Recensé : Borne Dominique, Falaize Benoit (dir.), Religions et colonisation. Afrique, Asie, Océanie, Amériques. XVIeXXe siècle, Paris, Les Éditions de l’Atelier, IESR, INRP, 2009, 328 p.

Religions et colonisation est un ouvrage de synthèse historique sur la place et le rôle des religions dans le processus colonial, dans lequel vingt-cinq chercheur(e)s rendent compte des avancées importantes accomplies en ce domaine ces quatre dernières décennies. L’objectif étant de lier la recherche à la pratique de l’enseignement, l’effort de synthèse se double ici d’une réflexion sur la place occupée par ce thème dans les programmes scolaires français et sur la manière dont il est abordé. Comme les titre et sous-titre l’indiquent, les auteurs se situent dans une perspective large. Des premiers empires (XVIeXVIIIe) à l’impérialisme (XIXeXXe), jusqu’aux décolonisations, l’ensemble des territoires passés sous domination européenne est pris en compte. Comme le laisse deviner le terme « religions » au pluriel, le répertoire considéré s’étend des religions des puissances coloniales – catholicisme et protestantisme –, à celles des sociétés colonisées – islam, bouddhisme, religions locales africaines, amérindiennes etc. Par ailleurs, à la vision traditionnelle univoque qui situe presque exclusivement le rôle de la religion au sein de l’élan colonisateur dans une perspective européenne, les auteurs ont privilégié la multiplicité des approches, afin de rendre compte de la complexité des rapports entre religions et colonisation. À travers vingt-deux articles qui favorisent tantôt un angle large ou comparatif, tantôt l’étude au plus près de cas particuliers, le lecteur est agréablement invité à des changements d’échelles et se voit plongé tant au sein de l’histoire de l’Europe coloniale que de celle des sociétés colonisées.

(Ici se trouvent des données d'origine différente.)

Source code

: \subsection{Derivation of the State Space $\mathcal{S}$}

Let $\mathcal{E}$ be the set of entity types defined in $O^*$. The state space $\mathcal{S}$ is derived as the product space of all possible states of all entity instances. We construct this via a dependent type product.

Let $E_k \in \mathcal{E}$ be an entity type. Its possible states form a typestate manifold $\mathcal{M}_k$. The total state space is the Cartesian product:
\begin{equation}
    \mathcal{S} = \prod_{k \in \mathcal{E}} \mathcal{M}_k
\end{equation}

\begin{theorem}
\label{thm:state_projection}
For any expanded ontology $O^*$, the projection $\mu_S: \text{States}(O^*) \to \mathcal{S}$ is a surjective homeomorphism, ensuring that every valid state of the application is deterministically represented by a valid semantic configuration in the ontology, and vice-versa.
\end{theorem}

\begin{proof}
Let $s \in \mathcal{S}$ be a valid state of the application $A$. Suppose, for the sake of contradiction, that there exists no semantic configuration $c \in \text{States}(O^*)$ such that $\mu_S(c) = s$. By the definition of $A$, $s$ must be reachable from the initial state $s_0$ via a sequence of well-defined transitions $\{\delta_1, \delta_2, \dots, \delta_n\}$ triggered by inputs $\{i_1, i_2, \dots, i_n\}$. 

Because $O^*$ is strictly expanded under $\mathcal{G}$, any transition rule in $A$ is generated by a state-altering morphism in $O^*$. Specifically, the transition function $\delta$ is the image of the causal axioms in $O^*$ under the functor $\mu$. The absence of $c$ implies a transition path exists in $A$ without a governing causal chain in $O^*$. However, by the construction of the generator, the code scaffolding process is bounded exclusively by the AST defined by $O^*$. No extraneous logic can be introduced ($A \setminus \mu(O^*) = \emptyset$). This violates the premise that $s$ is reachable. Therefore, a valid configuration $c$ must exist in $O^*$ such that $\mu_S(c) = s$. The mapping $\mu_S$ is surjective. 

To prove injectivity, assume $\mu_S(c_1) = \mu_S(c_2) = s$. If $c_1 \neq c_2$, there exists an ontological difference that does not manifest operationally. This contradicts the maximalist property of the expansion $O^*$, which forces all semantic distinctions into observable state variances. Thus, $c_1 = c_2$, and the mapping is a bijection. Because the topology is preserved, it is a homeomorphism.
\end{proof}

Les rapports ambigus des missions et de l’État colonial

Si elles semblent à première vue constituer les deux volets d’une même domination, il convient de distinguer missions et colonisation, et ne pas présumer une imbrication parfaite entre l’Église, les ordres missionnaires et le pouvoir politique. Si l’État colonial peut apparaître comme le protecteur naturel de la mission, plusieurs contributions démontrent au contraire qu’en situation coloniale, des convergences et divergences d’intérêts diverses selon les temps et les lieux ont donné naissance à des relations complexes, faites de collaborations, d’accommodements et de conflits. L’ambigüité de ces rapports traverse toute la longue période coloniale.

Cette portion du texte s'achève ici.